Score a server from its GitHub repo (static analysis)

from mcp_scoring_engine import ServerInfo, analyze_repo, compute_score

server = ServerInfo(
    name="my-mcp-server",
    description="A tool server for doing useful things",
    repo_url="https://github.com/owner/my-mcp-server",
)

static = analyze_repo(server.repo_url)
result = compute_score(server, static_result=static)

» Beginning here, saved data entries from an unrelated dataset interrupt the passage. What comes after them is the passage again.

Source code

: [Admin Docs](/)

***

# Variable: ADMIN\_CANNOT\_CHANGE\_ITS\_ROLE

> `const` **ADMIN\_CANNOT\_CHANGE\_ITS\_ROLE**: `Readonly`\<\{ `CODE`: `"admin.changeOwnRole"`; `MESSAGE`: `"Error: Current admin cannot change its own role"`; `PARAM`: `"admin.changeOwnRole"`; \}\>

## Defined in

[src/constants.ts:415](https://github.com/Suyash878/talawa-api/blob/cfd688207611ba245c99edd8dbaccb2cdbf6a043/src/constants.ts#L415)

print(result.composite_score)  # 0–100
print(result.grade)            # "A+", "B", "D", etc.
print(result.score_type)       # "partial" (1 tier) or "full" (2+ tiers)

Probe a running server

from mcp_scoring_engine import (
    ServerInfo, probe_server, deep_probe_server, compute_score
)

# Fast health check (~10s) — connection, initialize, ping
fast = probe_server("https://my-server.example.com/mcp")
print(fast.is_reachable, fast.connection_ms)

# Deep protocol probe (~30s) — schema validation, error handling, fuzz testing
deep = deep_probe_server("https://my-server.example.com/mcp")
print(deep.tools_count, deep.schema_valid, deep.fuzz_score)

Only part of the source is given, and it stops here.